Islet cell antibodies (ICAs) are predictive of type I diabetes in first-degree relatives, but this immunohistochemical assay has proven difficult to standardize. As an alternative, we assessed the use of radioassays for antibodies against three molecularly characterized islet autoantigens, including ICA512bdc (amino acid residues 256-979 of the IA-2 molecule, incorporating the intracellular domain). We measured insulin autoantibodies (IAAs), GAD autoantibodies (GAAs), and ICA512bdc autoantibodies (ICA512bdcAAs) by radioassay, in addition to ICAs, in 882 first-degree relatives of patients with type I diabetes, 50 of whom later developed diabetes with a median follow-up of 2.0 years (maximum 11.3 years). The cutoff for each radioassay was determined by testing >200 control subjects. When autoantibody frequencies among the relatives were analyzed according to relationship to the proband, the offspring of diabetic fathers had a higher frequency of ICA5I2bdcAAs (P = 0.008), IAAs (P = 0.0001) and GAAs (P = 0.0001) than the offspring of diabetic mothers.

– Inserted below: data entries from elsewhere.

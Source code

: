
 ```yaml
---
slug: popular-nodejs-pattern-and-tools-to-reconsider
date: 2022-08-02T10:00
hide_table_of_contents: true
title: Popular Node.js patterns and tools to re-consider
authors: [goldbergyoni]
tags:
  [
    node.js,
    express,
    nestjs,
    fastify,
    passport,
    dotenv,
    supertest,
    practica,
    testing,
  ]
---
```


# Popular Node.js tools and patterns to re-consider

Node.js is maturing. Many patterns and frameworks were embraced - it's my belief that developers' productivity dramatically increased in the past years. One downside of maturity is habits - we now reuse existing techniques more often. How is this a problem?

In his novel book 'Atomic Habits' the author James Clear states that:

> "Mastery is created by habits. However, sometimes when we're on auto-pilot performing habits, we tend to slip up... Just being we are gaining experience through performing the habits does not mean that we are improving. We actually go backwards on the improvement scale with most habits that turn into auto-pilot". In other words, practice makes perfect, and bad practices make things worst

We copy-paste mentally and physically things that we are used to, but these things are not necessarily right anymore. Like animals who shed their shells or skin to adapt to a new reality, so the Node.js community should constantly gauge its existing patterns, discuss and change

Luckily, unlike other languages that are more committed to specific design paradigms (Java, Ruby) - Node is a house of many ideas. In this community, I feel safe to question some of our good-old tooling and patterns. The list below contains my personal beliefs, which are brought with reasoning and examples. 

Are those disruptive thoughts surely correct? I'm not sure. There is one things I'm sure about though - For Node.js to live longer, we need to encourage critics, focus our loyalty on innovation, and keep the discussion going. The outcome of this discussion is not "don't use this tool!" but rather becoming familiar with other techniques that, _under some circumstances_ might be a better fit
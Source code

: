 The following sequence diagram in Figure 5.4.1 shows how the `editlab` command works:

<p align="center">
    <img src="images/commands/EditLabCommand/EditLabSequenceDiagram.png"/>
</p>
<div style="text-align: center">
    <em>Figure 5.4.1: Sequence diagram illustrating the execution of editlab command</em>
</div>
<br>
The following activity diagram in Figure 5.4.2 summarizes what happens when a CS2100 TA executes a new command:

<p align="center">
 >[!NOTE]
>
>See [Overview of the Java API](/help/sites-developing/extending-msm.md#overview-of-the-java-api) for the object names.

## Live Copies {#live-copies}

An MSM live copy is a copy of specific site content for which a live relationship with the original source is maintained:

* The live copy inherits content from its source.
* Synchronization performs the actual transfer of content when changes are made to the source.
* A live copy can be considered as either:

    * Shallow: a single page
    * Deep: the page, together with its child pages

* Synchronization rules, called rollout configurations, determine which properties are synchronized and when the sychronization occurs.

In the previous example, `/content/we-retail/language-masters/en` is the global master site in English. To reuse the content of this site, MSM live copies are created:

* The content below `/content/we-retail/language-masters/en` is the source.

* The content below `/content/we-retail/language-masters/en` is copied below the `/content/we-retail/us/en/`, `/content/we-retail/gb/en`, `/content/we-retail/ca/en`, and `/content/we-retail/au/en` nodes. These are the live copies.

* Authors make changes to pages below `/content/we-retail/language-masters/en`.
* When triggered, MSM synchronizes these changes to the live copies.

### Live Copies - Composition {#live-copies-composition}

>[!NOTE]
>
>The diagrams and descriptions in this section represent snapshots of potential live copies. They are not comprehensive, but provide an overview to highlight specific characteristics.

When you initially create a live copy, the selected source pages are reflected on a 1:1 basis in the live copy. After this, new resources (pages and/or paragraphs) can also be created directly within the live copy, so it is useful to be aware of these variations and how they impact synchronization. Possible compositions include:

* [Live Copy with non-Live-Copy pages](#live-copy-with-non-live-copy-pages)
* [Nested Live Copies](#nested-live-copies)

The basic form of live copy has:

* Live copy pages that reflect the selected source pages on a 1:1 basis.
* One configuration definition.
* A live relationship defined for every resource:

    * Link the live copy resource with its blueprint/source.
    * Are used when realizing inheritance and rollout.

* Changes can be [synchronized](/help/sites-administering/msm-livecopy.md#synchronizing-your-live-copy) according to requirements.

ICA512bdcAAs and IAAs both showed a significant association with HLA-DR4-DQ8 (P = 0.0005). Among relatives developing diabetes, 98% had one or more of IAAs, GAAs, or ICA512bdcAAs, and 80% had two or more of these autoantibodies, compared with none of the control subjects. Using survival analysis to allow for different lengths of follow-up, there was a significant increase in the risk of diabetes with the number of these autoantibodies present, comparing zero, one, two, and three autoantibodies (P < 0.0001, log-rank test), and by Cox regression analysis, this was independent of ICAs and age. For relatives with two or more of these autoantibodies, the risk of diabetes within 3 years was 39% (95% CI, 27-52) and the risk within 5 years was 68% (95% CI, 52-84). Relatives with all three autoantibodies had a risk within 5 years estimated to be 100%. The presence of low first-phase insulin release further increased the risk for relatives with one or two autoantibodies. We conclude that the presence of two or more autoantibodies (out of IAAs, GAAs, and ICA512bdcAAs) is highly predictive of the development of type I diabetes among relatives.

PMID:
8666144
[Indexed for MEDLINE]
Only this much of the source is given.